- Problem requirements -
From the entries below, copy every line that has the word "Development".

[Data entries]
====

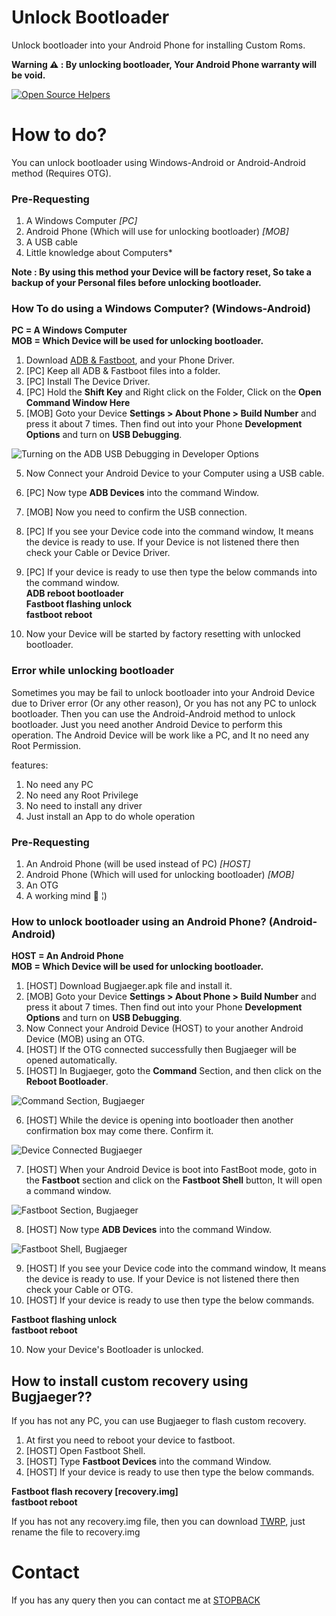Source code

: # Unlock Bootloader
Unlock bootloader into your Android Phone for installing Custom Roms.  

**Warning ⚠️ : By unlocking bootloader, Your Android Phone warranty will be void.**  

[![Open Source Helpers](https://www.codetriage.com/biltudas1/unlock-bootloader/badges/users.svg)](https://www.codetriage.com/biltudas1/unlock-bootloader)

# How to do?  
You can unlock bootloader using Windows-Android or Android-Android method (Requires OTG).  

### Pre-Requesting  
1. A Windows Computer *[PC]*  
2. Android Phone (Which will use for unlocking bootloader) *[MOB]*  
3. A USB cable  
4. Little knowledge about Computers*

**Note : By using this method your Device will be factory reset, So take a backup of your Personal files before unlocking bootloader.**  

### How To do using a Windows Computer? (Windows-Android)  

**PC = A Windows Computer**  
**MOB  = Which Device will be used for unlocking bootloader.**  

1. Download [ADB & Fastboot](https://github.com/BiltuDas1/unlock-Bootloader/tree/main/ADB%20%26%20Fastboot), and your Phone Driver.  
2. [PC] Keep all ADB & Fastboot files into a folder.  
3. [PC] Install The Device Driver.  
4. [PC] Hold the **Shift Key** and Right click on the Folder, Click on the **Open Command Window Here**  
5. [MOB] Goto your Device **Settings > About Phone > Build Number** and press it about 7 times. Then find out into your Phone **Development Options** and turn on **USB Debugging**.  

![Turning on the ADB USB Debugging in Developer Options](https://github.com/BiltuDas1/unlock-Bootloader/blob/main/Images/IMG_20210129_150703_465.jpg?raw=true) 

5. Now Connect your Android Device to your Computer using a USB cable.  
6. [PC] Now type **ADB Devices** into the command Window.  
7. [MOB] Now you need to confirm the USB connection.  
8. [PC] If you see your Device code into the command window, It means the device is ready to use. If your Device is not listened there then check your Cable or Device Driver.  
9. [PC] If your device is ready to use then type the below commands into the command window.  
**ADB reboot bootloader**  
**Fastboot flashing unlock**  
**fastboot reboot**  

10. Now your Device will be started by factory resetting with unlocked bootloader.  


### Error while unlocking bootloader
Sometimes you may be fail to unlock bootloader into your Android Device due to Driver error (Or any other reason), Or you has not any PC to unlock bootloader. Then you can use the Android-Android method to unlock bootloader. Just you need another Android Device to perform this operation. The Android Device will be work like a PC, and It no need any Root Permission.  

features:  
1. No need any PC  
2. No need any Root Privilege  
3. No need to install any driver  
4. Just install an App to do whole operation  

### Pre-Requesting  
1. An Android Phone (will be used instead of PC) *[HOST]*  
2. Android Phone (Which will used for unlocking bootloader) *[MOB]*  
3. An OTG  
4. A working mind 🧠 ¦)  

### How to unlock bootloader using an Android Phone? (Android-Android)

**HOST = An Android Phone**  
**MOB  = Which Device will be used for unlocking bootloader.**  

1. [HOST] Download Bugjaeger.apk file and install it.  
2. [MOB] Goto your Device **Settings > About Phone > Build Number** and press it about 7 times. Then find out into your Phone **Development Options** and turn on **USB Debugging**.  
3. Now Connect your Android Device (HOST) to your another Android Device (MOB) using an OTG.  
4. [HOST] If the OTG connected successfully then Bugjaeger will be opened automatically.  
5. [HOST] In Bugjaeger, goto the **Command** Section, and then click on the **Reboot Bootloader**.  

![Command Section, Bugjaeger](https://github.com/BiltuDas1/unlock-Bootloader/blob/main/Images/Screenshot_20210129-153440_Bugjaeger.jpg?raw=true)

6. [HOST] While the device is opening into bootloader then another confirmation box may come there. Confirm it.  

![Device Connected Bugjaeger](https://github.com/BiltuDas1/unlock-Bootloader/blob/main/Images/Screenshot_20210129-142700_Bugjaeger.jpg?raw=true)

7. [HOST] When your Android Device is boot into FastBoot mode, goto in the **Fastboot** section and click on the **Fastboot Shell** button, It will open a command window.  

![Fastboot Section, Bugjaeger](https://github.com/BiltuDas1/unlock-Bootloader/blob/main/Images/Screenshot_20210129-153445_Bugjaeger.jpg?raw=true)

8. [HOST] Now type **ADB Devices** into the command Window.  

![Fastboot Shell, Bugjaeger](https://github.com/BiltuDas1/unlock-Bootloader/blob/main/Images/Screenshot_20210129-154836_Bugjaeger.jpg?raw=true)

9. [HOST] If you see your Device code into the command window, It means the device is ready to use. If your Device is not listened there then check your Cable or OTG.  
10. [HOST] If your device is ready to use then type the below commands.  

**Fastboot flashing unlock**  
**fastboot reboot**  

10. Now your Device's Bootloader is unlocked. 

## How to install custom recovery using Bugjaeger??
If you has not any PC, you can use Bugjaeger to flash custom recovery.  

1. At first you need to reboot your device to fastboot.  
2. [HOST] Open Fastboot Shell.  
3. [HOST] Type **Fastboot Devices** into the command Window.  
4. [HOST] If your device is ready to use then type the below commands.  

**Fastboot flash recovery [recovery.img]**  
**fastboot reboot**  

If you has not any recovery.img file, then you can download [TWRP](https://github.com/BiltuDas1/RootUnlocker/tree/main/TWRPAIO), just rename the file to recovery.img

# Contact
If you has any query then you can contact me at [STOPBACK](https://www.stopback.tk/p/contact-us.html)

====

- Task response -
5. [MOB] Goto your Device **Settings > About Phone > Build Number** and press it about 7 times. Then find out into your Phone **Development Options** and turn on **USB Debugging**.  
2. [MOB] Goto your Device **Settings > About Phone > Build Number** and press it about 7 times. Then find out into your Phone **Development Options** and turn on **USB Debugging**.  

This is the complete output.